La Commission éthiopienne des droits humains (EHRC), institution publique administrativement indépendante, a alerté début septembre sur « l’aggravation » de ces enlèvements menés par « des bandes organisées », mais aussi « certains membres des forces de sécurité gouvernementales ». Pour Mebrihi Brhane, groupes armés et bandits profitent du « vide sécuritaire » qui existe en de nombreux points du pays.
Dans des régions où se mêlent pauvreté et insécurité, « les enlèvements sont un moyen de gagner de l’argent pour des jeunes sans emploi », explique-t-il. Et « tant que le gouvernement ne contrôlera pas certains territoires, les criminels resteront impunis » et seront encouragés à continuer. Le cas le plus spectaculaire a été l’enlèvement en juillet de plus de 160 étudiants de l’université amhara de Debark, alors qu’ils se rendaient à bord de plusieurs bus dans la capitale Addis Abeba à travers l’Oromia. L’EHRC et les autorités accusent l’Armée de libération oromo (OLA), rébellion qui combat depuis 2018 les forces fédérales, d’avoir mené l’attaque. Certaines familles sont toujours sans nouvelle de leurs proches enlevés.

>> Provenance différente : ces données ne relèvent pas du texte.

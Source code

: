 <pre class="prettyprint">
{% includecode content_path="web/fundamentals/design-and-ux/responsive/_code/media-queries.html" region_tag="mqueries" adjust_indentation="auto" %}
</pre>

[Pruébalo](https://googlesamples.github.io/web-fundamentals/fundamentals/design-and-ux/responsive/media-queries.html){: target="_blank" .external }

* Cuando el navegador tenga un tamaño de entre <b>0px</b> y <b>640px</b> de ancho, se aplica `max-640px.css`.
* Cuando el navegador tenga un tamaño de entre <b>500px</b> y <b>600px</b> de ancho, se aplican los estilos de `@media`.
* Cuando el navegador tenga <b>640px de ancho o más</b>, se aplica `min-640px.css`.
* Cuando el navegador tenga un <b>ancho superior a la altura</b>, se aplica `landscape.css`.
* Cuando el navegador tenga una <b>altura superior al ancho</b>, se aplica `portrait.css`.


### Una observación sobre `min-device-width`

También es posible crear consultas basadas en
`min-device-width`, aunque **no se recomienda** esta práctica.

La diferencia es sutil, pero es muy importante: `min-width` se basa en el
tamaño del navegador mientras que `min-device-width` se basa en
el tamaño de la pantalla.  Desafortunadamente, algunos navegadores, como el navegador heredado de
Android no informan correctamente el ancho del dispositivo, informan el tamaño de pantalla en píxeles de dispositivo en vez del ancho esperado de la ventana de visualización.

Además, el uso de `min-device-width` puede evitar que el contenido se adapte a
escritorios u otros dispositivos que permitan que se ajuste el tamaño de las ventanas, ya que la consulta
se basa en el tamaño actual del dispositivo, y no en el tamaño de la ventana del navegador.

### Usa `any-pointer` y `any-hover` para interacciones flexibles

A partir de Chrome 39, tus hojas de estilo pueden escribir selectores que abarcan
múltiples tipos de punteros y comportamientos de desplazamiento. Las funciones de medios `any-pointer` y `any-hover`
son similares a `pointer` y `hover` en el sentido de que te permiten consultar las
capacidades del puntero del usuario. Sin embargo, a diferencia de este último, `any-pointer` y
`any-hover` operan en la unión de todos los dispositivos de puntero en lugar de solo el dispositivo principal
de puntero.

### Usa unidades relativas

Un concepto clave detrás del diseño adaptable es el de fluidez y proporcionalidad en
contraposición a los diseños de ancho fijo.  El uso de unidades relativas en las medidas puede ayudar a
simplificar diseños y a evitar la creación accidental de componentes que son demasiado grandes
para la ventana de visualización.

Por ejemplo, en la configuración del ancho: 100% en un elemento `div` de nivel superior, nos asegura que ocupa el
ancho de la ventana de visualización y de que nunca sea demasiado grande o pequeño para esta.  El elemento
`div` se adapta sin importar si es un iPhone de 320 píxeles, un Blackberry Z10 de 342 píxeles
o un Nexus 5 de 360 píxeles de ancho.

Kidist a reçu un appel des ravisseurs trois jours après le rapt, lui réclamant 700 000 birrs (environ 5 400 euros) en échange de la libération de sa sœur. « Mais nous sommes trop pauvres pour payer », explique le jeune homme, dont les parents sont paysans. Depuis, plus rien : « Je n’ai reçu aucune preuve que ma sœur soit toujours en vie. Cela nous rend, moi et ma famille, anxieux et désespérés. »
Au Tigré (nord), région ravagée par une guerre sanglante entre 2020 et 2022, la famille de Mahlet Teklay a attendu durant des mois des nouvelles de l’adolescente de 16 ans, enlevée en mars sur le chemin de l’école à Adwa. Ses ravisseurs exigeaient trois millions de birrs (24 300 euros), sans jamais donner une preuve de vie.
En juin, trois jeunes hommes ont finalement été arrêtés grâce à la géolocalisation du téléphone de Mahlet. « Ils ont immédiatement conduit la police à l’endroit où ils avaient tué et enterré ma sœur », déclare sa sœur Millen, la voix tremblante. « Ils l’ont étranglée le jour même de l’enlèvement avec ses propres lacets de chaussures. » Ses proches se battent désormais pour que justice soit rendue.
« Ma famille fait pression pour que les suspects soient jugés au niveau régional à Mekele (la capitale du Tigré), plutôt qu’à Adwa où nous pensons que les suspects ont des amis et des soutiens au sein des forces de l’ordre », explique Millen.